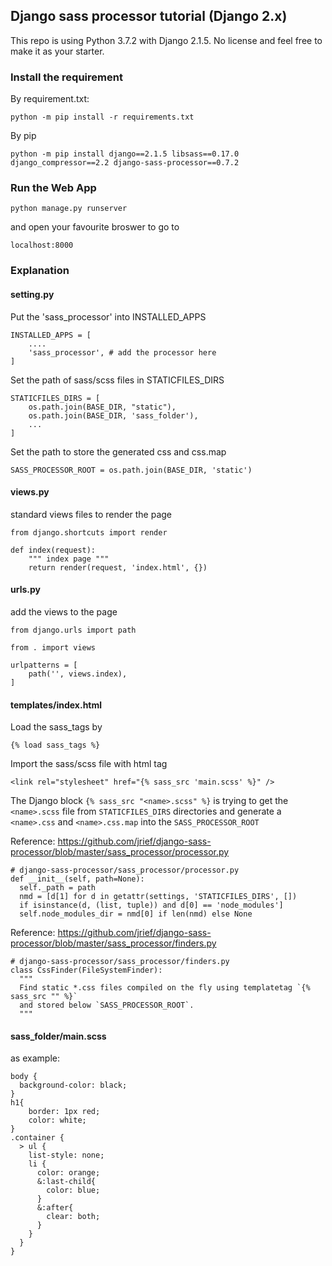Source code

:## Django sass processor tutorial (Django 2.x)

This repo is using Python 3.7.2 with Django 2.1.5. No license and feel free to make it as your starter.

### Install the requirement

By requirement.txt:

`python -m pip install -r requirements.txt`

By pip

`python -m pip install django==2.1.5 libsass==0.17.0 django_compressor==2.2 django-sass-processor==0.7.2`

### Run the Web App

`python manage.py runserver`

and open your favourite broswer to go to

`localhost:8000`

### Explanation

#### setting.py

Put the 'sass_processor' into INSTALLED_APPS

    INSTALLED_APPS = [
        ....
        'sass_processor', # add the processor here
    ]

Set the path of sass/scss files in STATICFILES_DIRS

    STATICFILES_DIRS = [
        os.path.join(BASE_DIR, "static"),
        os.path.join(BASE_DIR, 'sass_folder'),
        ...
    ]

Set the path to store the generated css and css.map


    SASS_PROCESSOR_ROOT = os.path.join(BASE_DIR, 'static')

#### views.py

standard views files to render the page

    from django.shortcuts import render

    def index(request):
        """ index page """
        return render(request, 'index.html', {})

#### urls.py

add the views to the page

    from django.urls import path

    from . import views

    urlpatterns = [
        path('', views.index),
    ]

#### templates/index.html

Load the sass_tags by

    {% load sass_tags %}

Import the sass/scss file with html tag

    <link rel="stylesheet" href="{% sass_src 'main.scss' %}" />



The Django block `{% sass_src "<name>.scss" %}` is trying to get the `<name>.scss` file from `STATICFILES_DIRS` directories and generate a `<name>.css` and `<name>.css.map` into the `SASS_PROCESSOR_ROOT`

Reference: https://github.com/jrief/django-sass-processor/blob/master/sass_processor/processor.py

    # django-sass-processor/sass_processor/processor.py
    def __init__(self, path=None):
      self._path = path
      nmd = [d[1] for d in getattr(settings, 'STATICFILES_DIRS', [])
      if isinstance(d, (list, tuple)) and d[0] == 'node_modules']
      self.node_modules_dir = nmd[0] if len(nmd) else None

Reference: https://github.com/jrief/django-sass-processor/blob/master/sass_processor/finders.py

    # django-sass-processor/sass_processor/finders.py
    class CssFinder(FileSystemFinder):
      """
      Find static *.css files compiled on the fly using templatetag `{% sass_src "" %}`
      and stored below `SASS_PROCESSOR_ROOT`.
      """

#### sass_folder/main.scss

as example:


    body {
      background-color: black;
    }
    h1{
        border: 1px red;
        color: white;
    }
    .container {
      > ul {
        list-style: none;
        li {
          color: orange;
          &:last-child{
            color: blue;
          }
          &:after{
            clear: both;
          }
        }
      }
    }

Requirement:
Show every line from the listing that contains "views".

Completed exercise:
#### views.py
standard views files to render the page
add the views to the page
    from . import views
        path('', views.index),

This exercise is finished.